Ida fut terrifiée par cette annonce. Certes, Jeanne avait plutôt bien pris que son fils soit en définitive sauvé, et Guillaume était certes celui qui l'avait recueillie sous son toit après les années de misère… Mais comment réagirait-il s'il apprenait qu'elle lui cachait un tel secret ? Toute l'anxiété qu'elle pensait disparue revint au grand galop, la submergeant et lui faisant même regretter d'avoir partagé la nourriture qui lui avait été proposée. La nausée ne se dissipa que très légèrement lorsque Jeanne lui garantit qu'elle calmerait les humeurs de son mari. Si celui-ci entrait dans l'une de ses colères noires, plus rien ne pourrait l'arrêter, Ida le savait.
Après quelques mois au sein de la maisonnée des Avesnes, elle avait bien vite compris que personne ne disait au comte ce qu'il devait faire. Pour exemple, l'affaire Dampierre : Jeanne avait depuis leur mariage tenté plusieurs fois d'apaiser son époux au sujet de la famille de Flandres. En vain. Guillaume restait inflexible, voire même durcissait sa position lorsque le sujet était abordé.

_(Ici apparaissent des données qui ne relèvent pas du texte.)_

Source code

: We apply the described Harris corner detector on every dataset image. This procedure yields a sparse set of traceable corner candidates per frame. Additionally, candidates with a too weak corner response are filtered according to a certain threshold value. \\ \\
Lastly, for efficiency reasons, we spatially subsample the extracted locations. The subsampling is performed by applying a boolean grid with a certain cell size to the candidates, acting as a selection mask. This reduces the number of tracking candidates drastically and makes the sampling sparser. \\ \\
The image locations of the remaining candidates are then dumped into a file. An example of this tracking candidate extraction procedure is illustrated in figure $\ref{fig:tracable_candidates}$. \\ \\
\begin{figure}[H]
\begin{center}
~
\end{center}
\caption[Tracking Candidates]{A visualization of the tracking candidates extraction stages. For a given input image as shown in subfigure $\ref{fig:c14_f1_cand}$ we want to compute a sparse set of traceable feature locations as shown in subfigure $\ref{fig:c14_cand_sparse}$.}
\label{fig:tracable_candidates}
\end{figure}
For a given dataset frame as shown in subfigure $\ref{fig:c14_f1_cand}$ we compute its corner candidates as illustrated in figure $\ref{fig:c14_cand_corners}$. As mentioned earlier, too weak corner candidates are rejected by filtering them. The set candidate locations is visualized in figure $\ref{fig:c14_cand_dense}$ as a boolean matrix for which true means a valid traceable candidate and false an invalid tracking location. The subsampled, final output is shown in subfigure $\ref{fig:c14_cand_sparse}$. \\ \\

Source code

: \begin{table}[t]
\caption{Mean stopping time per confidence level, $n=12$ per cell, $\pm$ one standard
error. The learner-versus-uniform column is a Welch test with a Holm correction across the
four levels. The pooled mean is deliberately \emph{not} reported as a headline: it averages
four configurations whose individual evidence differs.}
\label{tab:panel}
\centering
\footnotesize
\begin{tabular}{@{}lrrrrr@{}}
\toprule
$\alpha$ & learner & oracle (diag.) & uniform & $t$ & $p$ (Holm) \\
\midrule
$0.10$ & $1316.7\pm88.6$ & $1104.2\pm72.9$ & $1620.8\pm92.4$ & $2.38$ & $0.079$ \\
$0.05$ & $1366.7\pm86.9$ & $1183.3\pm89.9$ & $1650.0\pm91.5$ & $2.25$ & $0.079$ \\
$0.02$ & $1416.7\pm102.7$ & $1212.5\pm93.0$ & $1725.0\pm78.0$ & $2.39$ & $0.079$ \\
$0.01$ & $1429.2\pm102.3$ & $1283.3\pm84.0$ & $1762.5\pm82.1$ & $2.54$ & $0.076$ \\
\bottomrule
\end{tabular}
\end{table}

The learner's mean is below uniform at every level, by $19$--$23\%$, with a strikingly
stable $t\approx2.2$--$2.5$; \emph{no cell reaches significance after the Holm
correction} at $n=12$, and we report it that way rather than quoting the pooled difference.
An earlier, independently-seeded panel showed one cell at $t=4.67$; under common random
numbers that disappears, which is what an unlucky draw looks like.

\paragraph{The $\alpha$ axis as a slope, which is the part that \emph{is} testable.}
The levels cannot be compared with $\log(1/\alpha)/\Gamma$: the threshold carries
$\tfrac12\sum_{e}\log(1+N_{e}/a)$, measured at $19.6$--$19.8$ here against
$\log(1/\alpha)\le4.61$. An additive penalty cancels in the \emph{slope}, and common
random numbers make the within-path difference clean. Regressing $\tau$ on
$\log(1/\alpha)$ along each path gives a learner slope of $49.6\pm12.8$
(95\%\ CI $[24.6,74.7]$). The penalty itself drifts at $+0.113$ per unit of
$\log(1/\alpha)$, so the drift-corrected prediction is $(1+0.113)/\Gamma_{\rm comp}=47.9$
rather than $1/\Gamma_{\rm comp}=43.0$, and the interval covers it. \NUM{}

Décidant toutefois que ce qui devrait arriver arriverait, tôt ou tard (même si elle avait une nette préférence pour le tard), Ida répondit enfin à celle qui la questionnait avec tant d'ardeur. Elle aurait préféré que Guillaume ne sût jamais rien de ce qui était arrivé dans cette chambre, mais puisqu'il le fallait, elle se tenait prête -à nouveau- à affronter le pire. Et puis, songea-t-elle avec un peu d'espoir, il était le père de cet enfant... Il ne saurait lui en vouloir de l'avoir en définitive sauvé !

Je ne désire rien de plus que continuer à vous servir, Madame. Quant à Monsieur le comte, je suis prête à prendre mes responsabilités dans cette affaire. Je ne puis que vous remercier encore de m'avoir d'ores et déjà assurée de votre soutien.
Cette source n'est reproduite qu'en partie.